In the entries that follow, the first line to write out is the one containing "las casillas (principio", and the last is the one containing "El principio de". Reproduce that stretch exactly, with nothing before or after it.

________________

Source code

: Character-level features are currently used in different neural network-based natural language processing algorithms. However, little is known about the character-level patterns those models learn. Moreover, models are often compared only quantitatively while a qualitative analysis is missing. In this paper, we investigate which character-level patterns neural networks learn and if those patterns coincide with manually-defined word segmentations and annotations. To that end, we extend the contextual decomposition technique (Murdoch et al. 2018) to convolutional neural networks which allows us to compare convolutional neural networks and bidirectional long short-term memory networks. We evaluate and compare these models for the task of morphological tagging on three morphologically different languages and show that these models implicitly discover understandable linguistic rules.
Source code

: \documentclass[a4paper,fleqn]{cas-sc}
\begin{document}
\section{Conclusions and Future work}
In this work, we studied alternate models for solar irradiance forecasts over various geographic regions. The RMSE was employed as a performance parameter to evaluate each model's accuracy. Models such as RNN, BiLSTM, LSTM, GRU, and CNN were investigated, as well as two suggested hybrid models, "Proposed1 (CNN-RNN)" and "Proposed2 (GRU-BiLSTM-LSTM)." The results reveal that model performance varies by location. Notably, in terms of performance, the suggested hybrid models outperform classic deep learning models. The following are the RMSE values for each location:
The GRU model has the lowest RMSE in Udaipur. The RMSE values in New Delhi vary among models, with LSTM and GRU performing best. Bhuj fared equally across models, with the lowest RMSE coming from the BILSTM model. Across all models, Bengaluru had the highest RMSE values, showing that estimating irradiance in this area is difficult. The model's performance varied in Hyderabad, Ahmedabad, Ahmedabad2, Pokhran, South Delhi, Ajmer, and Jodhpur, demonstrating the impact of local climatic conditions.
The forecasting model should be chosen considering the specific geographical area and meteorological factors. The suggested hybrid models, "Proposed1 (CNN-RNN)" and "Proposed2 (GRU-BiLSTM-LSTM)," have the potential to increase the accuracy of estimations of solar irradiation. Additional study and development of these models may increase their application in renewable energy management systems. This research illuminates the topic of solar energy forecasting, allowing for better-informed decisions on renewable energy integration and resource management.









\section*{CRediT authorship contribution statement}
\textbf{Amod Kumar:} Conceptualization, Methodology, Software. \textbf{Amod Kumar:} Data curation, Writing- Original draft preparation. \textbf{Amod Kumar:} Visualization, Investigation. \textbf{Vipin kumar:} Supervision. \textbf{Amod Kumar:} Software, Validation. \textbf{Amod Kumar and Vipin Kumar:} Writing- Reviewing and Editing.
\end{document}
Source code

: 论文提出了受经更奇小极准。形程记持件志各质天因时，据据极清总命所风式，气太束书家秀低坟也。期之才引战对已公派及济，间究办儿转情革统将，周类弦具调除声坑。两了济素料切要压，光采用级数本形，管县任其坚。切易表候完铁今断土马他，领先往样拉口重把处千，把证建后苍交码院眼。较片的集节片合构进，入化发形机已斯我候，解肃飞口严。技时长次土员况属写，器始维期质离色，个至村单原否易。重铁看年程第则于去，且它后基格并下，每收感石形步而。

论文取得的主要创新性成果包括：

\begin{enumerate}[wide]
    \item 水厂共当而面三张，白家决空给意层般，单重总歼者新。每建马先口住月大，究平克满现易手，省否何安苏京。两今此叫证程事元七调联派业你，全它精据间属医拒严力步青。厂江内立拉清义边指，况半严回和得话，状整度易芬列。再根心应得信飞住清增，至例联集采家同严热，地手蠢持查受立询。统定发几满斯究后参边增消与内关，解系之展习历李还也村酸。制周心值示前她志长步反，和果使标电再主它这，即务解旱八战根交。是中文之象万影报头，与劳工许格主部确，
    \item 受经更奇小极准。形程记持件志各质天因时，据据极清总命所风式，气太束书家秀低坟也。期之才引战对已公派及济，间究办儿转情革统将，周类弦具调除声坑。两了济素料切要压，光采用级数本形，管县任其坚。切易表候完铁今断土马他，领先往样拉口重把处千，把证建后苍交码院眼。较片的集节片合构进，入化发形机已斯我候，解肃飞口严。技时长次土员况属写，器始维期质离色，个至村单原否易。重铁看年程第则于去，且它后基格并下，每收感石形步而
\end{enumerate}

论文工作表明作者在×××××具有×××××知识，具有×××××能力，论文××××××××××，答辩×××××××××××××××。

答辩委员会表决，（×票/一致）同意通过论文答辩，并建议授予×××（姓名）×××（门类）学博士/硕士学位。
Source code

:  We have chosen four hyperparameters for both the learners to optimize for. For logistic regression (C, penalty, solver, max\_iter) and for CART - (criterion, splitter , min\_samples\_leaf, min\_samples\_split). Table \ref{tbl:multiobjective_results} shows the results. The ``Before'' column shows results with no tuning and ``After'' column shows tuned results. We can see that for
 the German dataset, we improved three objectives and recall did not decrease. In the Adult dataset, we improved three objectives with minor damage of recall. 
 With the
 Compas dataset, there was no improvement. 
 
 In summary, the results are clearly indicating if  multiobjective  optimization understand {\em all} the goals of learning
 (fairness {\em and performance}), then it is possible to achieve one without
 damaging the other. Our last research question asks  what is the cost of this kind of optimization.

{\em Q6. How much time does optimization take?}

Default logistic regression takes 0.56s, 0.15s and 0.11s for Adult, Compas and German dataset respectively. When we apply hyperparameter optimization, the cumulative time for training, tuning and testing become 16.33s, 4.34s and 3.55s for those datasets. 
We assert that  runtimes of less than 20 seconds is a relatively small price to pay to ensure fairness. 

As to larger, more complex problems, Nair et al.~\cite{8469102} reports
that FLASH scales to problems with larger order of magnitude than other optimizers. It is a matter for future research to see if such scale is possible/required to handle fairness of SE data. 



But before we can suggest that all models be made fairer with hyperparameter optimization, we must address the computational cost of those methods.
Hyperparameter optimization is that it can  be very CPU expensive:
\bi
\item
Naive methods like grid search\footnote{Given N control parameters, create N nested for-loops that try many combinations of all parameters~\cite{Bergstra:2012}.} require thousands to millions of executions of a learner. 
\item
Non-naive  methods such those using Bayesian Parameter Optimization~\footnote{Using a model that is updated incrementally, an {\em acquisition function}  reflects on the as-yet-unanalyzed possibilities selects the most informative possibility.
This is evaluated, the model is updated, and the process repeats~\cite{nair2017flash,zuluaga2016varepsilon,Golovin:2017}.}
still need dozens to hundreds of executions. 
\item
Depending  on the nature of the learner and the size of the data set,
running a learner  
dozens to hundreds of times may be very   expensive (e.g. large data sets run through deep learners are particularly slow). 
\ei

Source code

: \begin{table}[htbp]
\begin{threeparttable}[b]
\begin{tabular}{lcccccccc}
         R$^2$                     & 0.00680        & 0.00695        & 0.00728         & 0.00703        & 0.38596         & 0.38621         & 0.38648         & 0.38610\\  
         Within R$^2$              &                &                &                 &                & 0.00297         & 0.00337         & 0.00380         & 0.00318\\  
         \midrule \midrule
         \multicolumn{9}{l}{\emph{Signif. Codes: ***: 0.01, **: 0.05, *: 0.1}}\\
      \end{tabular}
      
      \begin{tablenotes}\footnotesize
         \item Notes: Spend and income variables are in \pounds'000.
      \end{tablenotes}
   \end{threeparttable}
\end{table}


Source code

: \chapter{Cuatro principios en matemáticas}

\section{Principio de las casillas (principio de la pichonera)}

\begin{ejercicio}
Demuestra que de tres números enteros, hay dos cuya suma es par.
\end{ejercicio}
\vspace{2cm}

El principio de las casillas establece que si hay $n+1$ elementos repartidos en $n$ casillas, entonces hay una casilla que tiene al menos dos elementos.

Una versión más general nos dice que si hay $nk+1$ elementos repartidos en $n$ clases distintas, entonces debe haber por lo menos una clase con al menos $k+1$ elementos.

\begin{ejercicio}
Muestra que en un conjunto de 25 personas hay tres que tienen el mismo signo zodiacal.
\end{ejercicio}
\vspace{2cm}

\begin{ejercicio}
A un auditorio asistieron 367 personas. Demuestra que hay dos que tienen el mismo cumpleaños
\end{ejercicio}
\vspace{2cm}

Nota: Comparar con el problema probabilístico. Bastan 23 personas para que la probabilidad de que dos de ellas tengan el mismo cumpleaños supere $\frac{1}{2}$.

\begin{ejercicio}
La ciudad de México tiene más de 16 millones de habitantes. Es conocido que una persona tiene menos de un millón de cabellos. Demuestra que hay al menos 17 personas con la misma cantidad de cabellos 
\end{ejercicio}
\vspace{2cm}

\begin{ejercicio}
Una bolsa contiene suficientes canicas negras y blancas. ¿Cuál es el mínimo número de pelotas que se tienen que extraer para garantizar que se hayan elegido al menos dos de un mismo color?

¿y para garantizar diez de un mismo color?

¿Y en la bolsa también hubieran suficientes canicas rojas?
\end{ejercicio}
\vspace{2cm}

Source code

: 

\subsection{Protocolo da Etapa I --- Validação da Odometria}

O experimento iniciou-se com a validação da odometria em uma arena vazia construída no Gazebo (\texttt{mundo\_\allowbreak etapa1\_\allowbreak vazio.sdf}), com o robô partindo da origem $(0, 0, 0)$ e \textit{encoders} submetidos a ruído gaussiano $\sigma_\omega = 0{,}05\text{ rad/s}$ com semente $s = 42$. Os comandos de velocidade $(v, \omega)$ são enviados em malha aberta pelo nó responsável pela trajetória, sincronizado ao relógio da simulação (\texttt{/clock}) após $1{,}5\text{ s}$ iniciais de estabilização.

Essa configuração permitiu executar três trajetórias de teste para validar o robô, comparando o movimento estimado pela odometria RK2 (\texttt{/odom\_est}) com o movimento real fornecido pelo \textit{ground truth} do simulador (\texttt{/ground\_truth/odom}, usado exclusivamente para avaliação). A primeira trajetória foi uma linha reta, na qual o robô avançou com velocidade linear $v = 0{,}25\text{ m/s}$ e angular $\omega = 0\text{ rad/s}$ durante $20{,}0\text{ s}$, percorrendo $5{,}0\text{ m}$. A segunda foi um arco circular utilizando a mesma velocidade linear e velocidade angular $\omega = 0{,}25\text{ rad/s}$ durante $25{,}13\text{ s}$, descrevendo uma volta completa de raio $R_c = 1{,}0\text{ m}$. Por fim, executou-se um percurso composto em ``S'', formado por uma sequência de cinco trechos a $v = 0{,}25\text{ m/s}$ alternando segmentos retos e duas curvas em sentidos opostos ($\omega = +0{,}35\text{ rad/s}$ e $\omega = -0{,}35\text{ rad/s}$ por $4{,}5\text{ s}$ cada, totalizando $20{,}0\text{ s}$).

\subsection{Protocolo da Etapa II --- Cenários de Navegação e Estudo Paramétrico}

________________

THE COMPLETED TASK:
\section{Principio de las casillas (principio de la pichonera)}

\begin{ejercicio}
Demuestra que de tres números enteros, hay dos cuya suma es par.
\end{ejercicio}
\vspace{2cm}

El principio de las casillas establece que si hay $n+1$ elementos repartidos en $n$ casillas, entonces hay una casilla que tiene al menos dos elementos.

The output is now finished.